Several investors, venture capitalists and heads of accelerator programmes who were interviewed for this story were unanimous that InMobi has the potential to capture the imagination of investors and become a poster child for the country’s fledgling software products sector.

“There comes a time when a company does not win because it has a better product, but because it can build an ecosystem around its products,” saysSharad Sharma, co-founder and governing council member of software products think tank iSpirt. “So for InMobi, which has a very strong product franchise, the impending challenge would be to turn this into an ecosystem play. So whether InMobi can pivot itself into the next orbit will be determined by whether or not they can turn from being a product franchise into an ecosystem.”
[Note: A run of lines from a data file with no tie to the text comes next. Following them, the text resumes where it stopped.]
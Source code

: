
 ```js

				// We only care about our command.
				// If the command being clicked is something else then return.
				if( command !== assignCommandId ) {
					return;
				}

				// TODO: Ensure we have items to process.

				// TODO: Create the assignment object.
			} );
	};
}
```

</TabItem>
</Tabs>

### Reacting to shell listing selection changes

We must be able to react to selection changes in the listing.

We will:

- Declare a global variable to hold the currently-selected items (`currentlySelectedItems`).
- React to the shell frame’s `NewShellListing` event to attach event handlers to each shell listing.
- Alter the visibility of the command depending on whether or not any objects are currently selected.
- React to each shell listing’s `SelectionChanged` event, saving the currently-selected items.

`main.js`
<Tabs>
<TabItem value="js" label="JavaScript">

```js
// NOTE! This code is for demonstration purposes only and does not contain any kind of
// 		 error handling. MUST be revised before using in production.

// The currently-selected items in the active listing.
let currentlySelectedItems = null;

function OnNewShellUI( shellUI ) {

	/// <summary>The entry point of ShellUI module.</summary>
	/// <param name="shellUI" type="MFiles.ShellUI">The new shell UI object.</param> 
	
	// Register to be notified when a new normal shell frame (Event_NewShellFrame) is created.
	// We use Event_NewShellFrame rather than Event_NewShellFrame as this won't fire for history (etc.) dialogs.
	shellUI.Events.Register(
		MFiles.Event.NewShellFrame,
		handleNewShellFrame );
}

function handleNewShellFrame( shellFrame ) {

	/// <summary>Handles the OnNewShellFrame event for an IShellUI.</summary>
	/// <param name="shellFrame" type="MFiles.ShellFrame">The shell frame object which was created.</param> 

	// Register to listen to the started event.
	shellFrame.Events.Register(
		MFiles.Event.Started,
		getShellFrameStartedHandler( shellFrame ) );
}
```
The firm is also expected to sell shares in an initial public offering (IPO) over the next two years, although CEO Tewari said an IPO was not on its immediate agenda.

InMobi’s future course will be closely tracked at a time when India’s $108-billion IT industry is heavily weighted towards the services sector and is searching for its first billion dollar success from the software products sector, which currently contributes barely $2 billion in annual revenue. The concerns over the future of the country’s software products industry even prompted 30 homegrown product firms and product industry veterans, including the likes of Sharma, to come together and form the Indian Software Products Industry Round Table, or iSpirt, to represent the sector.

“You see a lot more entrepreneurs starting product companies now than you did five years ago,” says Tewari, who is also a member of iSpirt. “And you’ll see more and more of that, going forward.”

“With the emergence of e-commerce and mobile, a bunch of technology companies have already come up and will keep coming up which will develop products, and not focus on services.” Tewari said.

“I would clearly say that the next mega success from India’s tech industry will come from the products side.”